What comes next? Protesters want a full return to civilian rule, as the military tries to find a way to at least hold on to some power. Resistance – even beyond protests – continues to grow. But either way, Sudan needs to find a solution to the impasse. As the central bank’s former deputy governor, Farouck Kamabreesi, points out, the coup led to a funding freeze from donors, and a suspension of debt relief. That’s unlikely to be reversed until some form of civilian government returns.

And now for something different

The 2022 FIFA World Cup is just around the corner. Some people (possibly me) are desperately waiting for squad lists to be announced, and may or may not have a wallchart up already. For those people, I’d recommend this World Cup quiz — the more questions you get right, the more goals you score, the closer you get to taking your team to the World Cup final. I’m going to be adding England’s first World Cup win since 1966 to my CV.

In Brief

Iranian protesters mark 40 days since the death of Mahsa Amini – Saudi Arabian Crown Prince Mohammed bin Salman will not attend an upcoming Arab summit due to “doctors’ advice” – Iran opens new consulate in Armenia in a warning to Azerbaijan – France repatriates citizens from Syrian camps housing suspected ISIL family members – Lebanon begins ‘voluntary’ repatriation of Syrian refugees – Shireen Abu Akleh’s family meet Pope Francis at the Vatican – Israel begins gas production at Karish as maritime border deal is signed with Lebanon – Attack on shrine in Iranian city of Shiraz kills 15.

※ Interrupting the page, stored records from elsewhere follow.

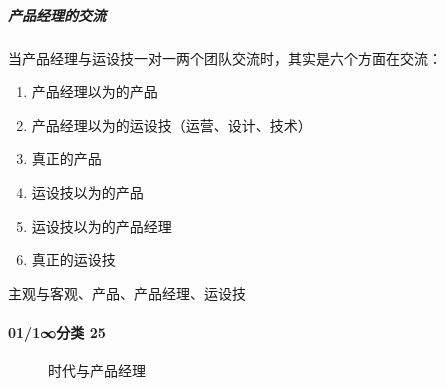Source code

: \documentclass[letterpaper,11pt,english]{sphinxmanual}
\begin{document}
\subparagraph{产品经理的交流}
\label{\detokenize{chapter_introduction/PM:id33}}
当产品经理与运设技一对一两个团队交流时，其实是六个方面在交流：
\begin{enumerate}
%
\item {} 
产品经理以为的产品

\item {} 
产品经理以为的运设技（运营、设计、技术）

\item {} 
真正的产品

\item {} 
运设技以为的产品

\item {} 
运设技以为的产品经理

\item {} 
真正的运设技

\end{enumerate}

主观与客观、产品、产品经理、运设技


\paragraph{0\sphinxhyphen{}1/1\sphinxhyphen{}∞分类 25\sphinxfootnotemark[152]}
\label{\detokenize{chapter_introduction/PM:id34}}%
\begin{footnotetext}[152]\sphinxAtStartFootnote
{}
%
\end{footnotetext}\ignorespaces 
\begin{figure}[H]
\centering
\capstart

\noindent{}
\caption{时代与产品经理}\label{\detokenize{chapter_introduction/PM:id70}}\end{figure}

\begin{figure}[H]
\centering
\capstart

\noindent{}
\caption{\sphinxfootnotemark[153]}\label{\detokenize{chapter_introduction/PM:id71}}\end{figure}
%
\begin{footnotetext}[153]\sphinxAtStartFootnote
{}
%
\end{footnotetext}\ignorespaces 
\end{document}

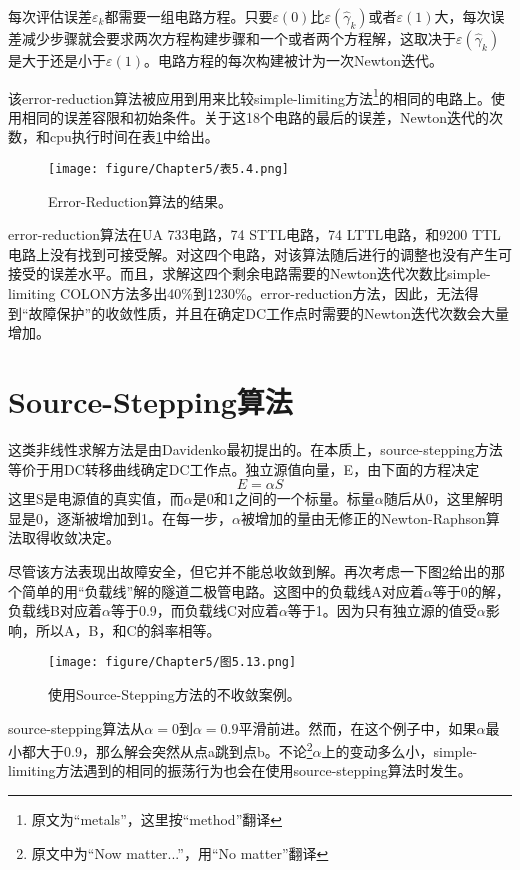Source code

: 每次评估误差$\varepsilon_k$都需要一组电路方程。只要$\varepsilon(0)$比$\varepsilon(\hat{\gamma}_k)$或者$\varepsilon(1)$大，每次误差减少步骤就会要求两次方程构建步骤和一个或者两个方程解，这取决于$\varepsilon(\hat{\gamma}_k)$是大于还是小于$\varepsilon(1)$。电路方程的每次构建被计为一次Newton迭代。

该error-reduction算法被应用到用来比较simple-limiting方法\footnote{原文为“metals”，这里按“method”翻译}的相同的电路上。使用相同的误差容限和初始条件。关于这18个电路的最后的误差，Newton迭代的次数，和cpu执行时间在表\ref{表5.4}中给出。
\begin{figure}[htbp]
\small
    \centering
    \texttt{[image: figure/Chapter5/表5.4.png]}
    \caption{Error-Reduction算法的结果。}
    \label{表5.4}
\end{figure}

error-reduction算法在UA 733电路，74 STTL电路，74 LTTL电路，和9200 TTL电路上没有找到可接受解。对这四个电路，对该算法随后进行的调整也没有产生可接受的误差水平。而且，求解这四个剩余电路需要的Newton迭代次数比simple-limiting COLON方法多出40\%到1230\%。error-reduction方法，因此，无法得到“故障保护”的收敛性质，并且在确定DC工作点时需要的Newton迭代次数会大量增加。

\section{Source-Stepping算法}
这类非线性求解方法是由Davidenko\cite{ref-60}最初提出的。在本质上，source-stepping方法等价于用DC转移曲线确定DC工作点。独立源值向量，E，由下面的方程决定
\begin{equation}
    E = \alpha S
    \label{eq:5.29}
\end{equation}
这里S是电源值的真实值，而$\alpha$是0和1之间的一个标量。标量$\alpha$随后从0，这里解明显是0，逐渐被增加到1。在每一步，$\alpha$被增加的量由无修正的Newton-Raphson算法取得收敛决定。

尽管该方法表现出故障安全，但它并不能总收敛到解。再次考虑一下图\ref{图5.13}给出的那个简单的用“负载线”解的隧道二极管电路。这图中的负载线A对应着$\alpha$等于0的解，负载线B对应着$\alpha$等于0.9，而负载线C对应着$\alpha$等于1。因为只有独立源的值受$\alpha$影响，所以A，B，和C的斜率相等。
\begin{figure}[htbp]
\small
    \centering
    \texttt{[image: figure/Chapter5/图5.13.png]}
    \caption{使用Source-Stepping方法的不收敛案例。}
    \label{图5.13}
\end{figure}

source-stepping算法从$\alpha=0$到$\alpha=0.9$平滑前进。然而，在这个例子中，如果$\alpha$最小都大于0.9，那么解会突然从点a跳到点b。不论\footnote{原文中为“Now matter...”，用“No matter”翻译}$\alpha$上的变动多么小，simple-limiting方法遇到的相同的振荡行为也会在使用source-stepping算法时发生。

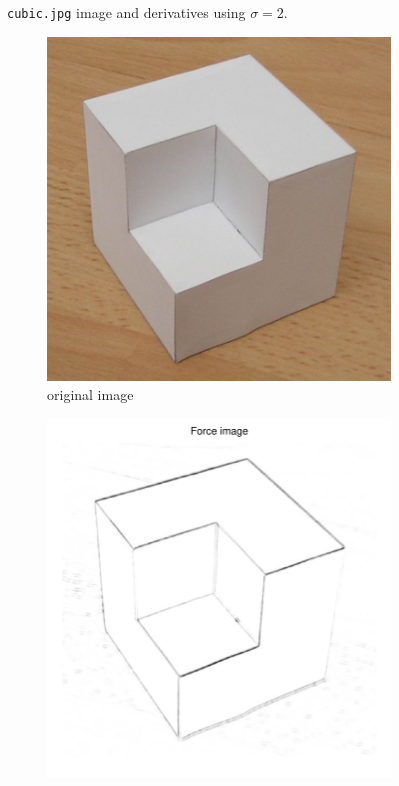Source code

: \documentclass[11pt,a4paper]{article}
\begin{document}
\begin{figure}[H]
    \centering
    \caption{\texttt{cubic.jpg} image and derivatives using $\sigma = 2$.}
    \label{fig:cubic}
\end{figure}

\begin{figure}[H]
    \centering
    \begin{subfigure}[t]{0.48\textwidth}
        \includegraphics[width=\textwidth]{src/images/cubic_shape01.jpg}
        \caption{original image}
        \label{fig:cubic_original}
    \end{subfigure}
    \begin{subfigure}[t]{0.48\textwidth}
        \includegraphics[width=\textwidth]{src/images/cubic_forces.pdf}

\end{subfigure}
\end{figure}
\end{document}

[PHOTOS: International rallies in solidarity with Iran’s protesters]

A woman shouts during a protest against the Iranian government in Berlin, Germany [Markus Schreiber/AP Photo]

Quote of the Week

Qatar has been subjected to an unprecedented campaign that no host country has ever faced… that made many question, unfortunately, about the real reasons and motives behind this campaign.” — Qatari Emir Sheikh Tamim bin Hamad Al Thani, as the country makes its final preparations before the World Cup, set to kick off on November 20. Qatar has come under criticism for the treatment of migrant workers and human rights concerns. Doha has said that it has made changes, and the emir’s comments highlight how the leadership feels Qatar is being unfairly targeted.